On July 12, the Border Angels Telegram channel announced the death of Andersch, a small-time far-right provocateur based out of Nevada. Andersch gained notoriety after he ambushed and verbally attacked the Democratic governor of Nevada, Steve Sisolak, and his wife, Kathy Sisolak, outside a Las Vegas restaurant in February. In the video, Andersch is seen hurling antigovernment allegations and accusing the governor of being a “New World Order traitor piece of shit.” The video, which went viral, threw Andersch into the spotlight after he accosted and threatened Sisolak with the help of an accomplice.

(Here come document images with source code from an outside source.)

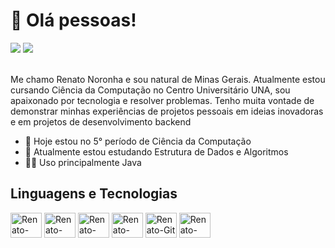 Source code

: # 👋 Olá pessoas!

<div>
  <a href="https://www.linkedin.com/in/renatonoronha/" target="_blank" title="Linkedin"><img src="https://img.shields.io/badge/LinkedIn-0077B5?style=for-the-badge&logo=linkedin&logoColor=white" target="_blank"></a>
  <a href="mailto:dev.renato10@gmail.com" title="Gmail"><img src="https://img.shields.io/badge/-dev.renato10@gmail.com-6633cc?style=for-the-badge&logo=Gmail&logoColor=white&color=red&link=mailto:dev.renato10@gmail.com"></a>
</div>

<br>

Me chamo Renato Noronha e sou natural de Minas Gerais. Atualmente estou cursando Ciência da Computação no Centro Universitário UNA, sou apaixonado por tecnologia e resolver problemas. Tenho muita vontade de demonstrar minhas experiências de projetos pessoais em ideias inovadoras e em projetos de desenvolvimento backend

- 👀 Hoje estou no 5° período de Ciência da Computação
- 🌱 Atualmente estou estudando Estrutura de Dados e Algoritmos
- 👨‍💻 Uso principalmente Java

## Linguagens e Tecnologias

<div style="display: inline_block">
  <img align="center" alt="Renato-Java" title="Java" height="40" width="50" src="https://cdn.jsdelivr.net/gh/devicons/devicon@latest/icons/java/java-original.svg" />
  <img align="center" alt="Renato-Spring" title="Spring" height="40" width="50" src="https://cdn.jsdelivr.net/gh/devicons/devicon@latest/icons/spring/spring-original.svg" />
  <img align="center" alt="Renato-PostgreSQL" title="PostgreSQL" height="40" width="50" src="https://cdn.jsdelivr.net/gh/devicons/devicon@latest/icons/postgresql/postgresql-original.svg" />
  <img align="center" alt="Renato-MySQL" title="MySQL" height="40" width="50" src="https://cdn.jsdelivr.net/gh/devicons/devicon@latest/icons/mysql/mysql-original.svg" />
  <img align="center" alt="Renato-Git" title="Git" height="40" width="50" src="https://cdn.jsdelivr.net/gh/devicons/devicon@latest/icons/git/git-original.svg" />
  <img align="center" alt="Renato-Docker" title="Docker" height="40" width="50" src="https://cdn.jsdelivr.net/gh/devicons/devicon@latest/icons/docker/docker-original.svg" />
</div>

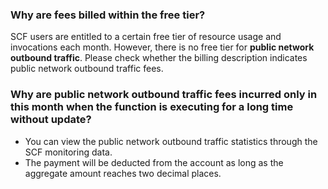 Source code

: ### Why are fees billed within the free tier?

SCF users are entitled to a certain free tier of resource usage and invocations each month. However, there is no free tier for **public network outbound traffic**. Please check whether the billing description indicates public network outbound traffic fees.

### Why are public network outbound traffic fees incurred only in this month when the function is executing for a long time without update?

- You can view the public network outbound traffic statistics through the SCF monitoring data.
- The payment will be deducted from the account as long as the aggregate amount reaches two decimal places.

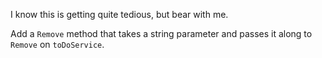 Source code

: ﻿---
Title: The Remove Command
---

I know this is getting quite tedious, but bear with me.

Add a `Remove` method that takes a string parameter and passes it along to `Remove` on `toDoService`.
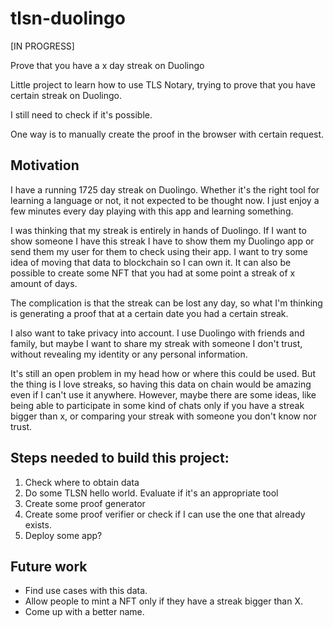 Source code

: # tlsn-duolingo

[IN PROGRESS]

Prove that you have a x day streak on Duolingo

Little project to learn how to use TLS Notary, trying to prove that you have certain streak on Duolingo.

I still need to check if it's possible. 

One way is to manually create the proof in the browser with certain request.

## Motivation
I have a running 1725 day streak on Duolingo. Whether it's the right tool for learning a language or not, it not expected to be thought now. I just enjoy a few minutes every day playing with this app and learning something. 

I was thinking that my streak is entirely in hands of Duolingo. If I want to show someone I have this streak I have to show them my Duolingo app or send them my user for them to check using their app. I want to try some idea of moving that data to blockchain so I can own it. It can also be possible to create some NFT that you had at some point a streak of x amount of days.

The complication is that the streak can be lost any day, so what I'm thinking is generating a proof that at a certain date you had a certain streak. 

I also want to take privacy into account. I use Duolingo with friends and family, but maybe I want to share my streak with someone I don't trust, without revealing my identity or any personal information.

It's still an open problem in my head how or where this could be used. But the thing is I love streaks, so having this data on chain would be amazing even if I can't use it anywhere. However, maybe there are some ideas, like being able to participate in some kind of chats only if you have a streak bigger than x, or comparing your streak with someone you don't know nor trust.


## Steps needed to build this project:
1. Check where to obtain data
2. Do some TLSN hello world. Evaluate if it's an appropriate tool
3. Create some proof generator
4. Create some proof verifier or check if I can use the one that already exists.
5. Deploy some app?

## Future work
* Find use cases with this data.
* Allow people to mint a NFT only if they have a streak bigger than X.
* Come up with a better name.
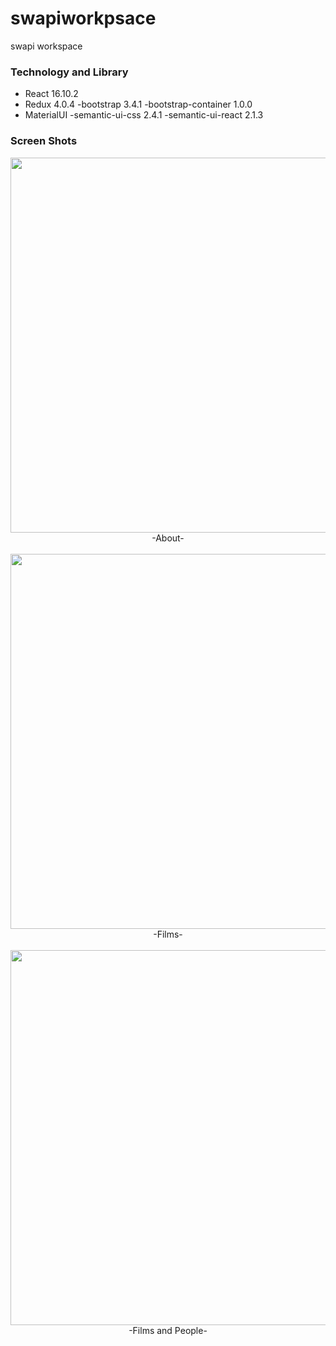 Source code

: # swapiworkpsace
swapi workspace

### Technology and Library

- React 16.10.2
- Redux 4.0.4
-bootstrap  3.4.1
-bootstrap-container 1.0.0
- MaterialUI
-semantic-ui-css 2.4.1
-semantic-ui-react 2.1.3

### Screen Shots

<div align="center">
  <img width="600" src="/Screen Shot1.png"><br />
  <span>-About-</span><br /><br />
</div>

<div align="center">
  <img width="600" src="/Screen Shot2.png"><br />
  <span>-Films-</span><br /><br />
</div>
<div align="center">
  <img width="600" src="/Screen Shot3.png"><br />
  <span>-Films and People-</span><br /><br />
</div>
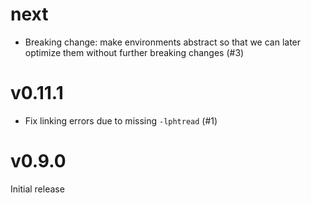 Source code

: # next

- Breaking change: make environments abstract so that we can later
  optimize them without further breaking changes (#3)

# v0.11.1

- Fix linking errors due to missing `-lphtread` (#1)

# v0.9.0

Initial release
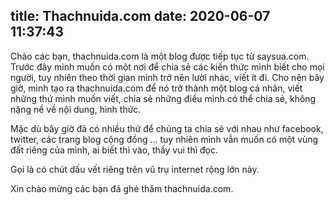 title: Thachnuida.com
date: 2020-06-07 11:37:43
---

Chào các bạn, thachnuida.com là một blog được tiếp tục từ saysua.com. Trước đây mình muốn có một nơi để chia sẻ các kiến thức mình biết cho mọi người, tuy nhiên theo thời gian mình trở nên lười nhác, viết ít đi. Cho nên bây giờ, mình tạo ra thachnuida.com để nó trở thành một blog cá nhân, viết những thứ mình muốn viết, chia sẻ những điều mình có thể chia sẻ, không nặng nề về nội dung, hình thức.

Mặc dù bây giờ đã có nhiều thứ để chúng ta chia sẻ với nhau như facebook, twitter, các trang blog cộng đồng ... tuy nhiên mình vẫn muốn có một vùng đất riêng của mình, ai biết thì vào, thấy vui thì đọc.

Gọi là có chút dấu vết riêng trên vũ trụ internet rộng lớn này.

Xin chào mừng các bạn đã ghé thăm thachnuida.com.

According to news reports, Andersch died of a self-inflicted gunshot wound on July 10.

As of August 2022, most of the vigilante groups seem to have retreated from the border, with the exception of border vigilante Adam Bostick, who makes periodic visits to film content for his social media accounts. Although border operations appear to have calmed down, both Meyer and Frank still maintain presences online to solicit donations from their followers.

The conspiracy business

Buried under antigovernment and anti-immigrant narratives, border vigilantes have an incentive to keep peddling wild conspiracies as they plead for donations from their right-wing supporters. In the case of Frank, his group’s website links viewers to a number of external donation platforms where users can donate to help fund their QAnon-fueled activities. Of the three financial platforms linked on the group’s site, only Venmo and Cash App were active at the time of the writing. Unlike VOP, the site advertising Frank and Moushon’s work appears to accept monetary donations.

As for VOP, the group has a history of publicly trying to discourage their base from sending cash or checks, instead opting to ask their followers for specific items. These requests have included items such as batteries, cameras, drones, clothing and even ammunition. The self-imposed rule around turning down monetary donations seems to have changed earlier this year, when Meyer began to circulate a PayPal donation page where followers could support his missions. Although PayPal has publicly touted its efforts to deplatform extremists from its services, VOP has a donation page on one of the most popular and widely used monetary transaction sites on the internet.

When pressed about how the company typically handles accounts tied to extremists the company told Hatewatch they would review the account belonging to Michael “Lewis Arthur” Meyer and take appropriate action. As of early August 2022 the account remained active, facilitating at least some of the funding for Meyer’s extreme activities. PayPal did not respond to a request for comment for this story.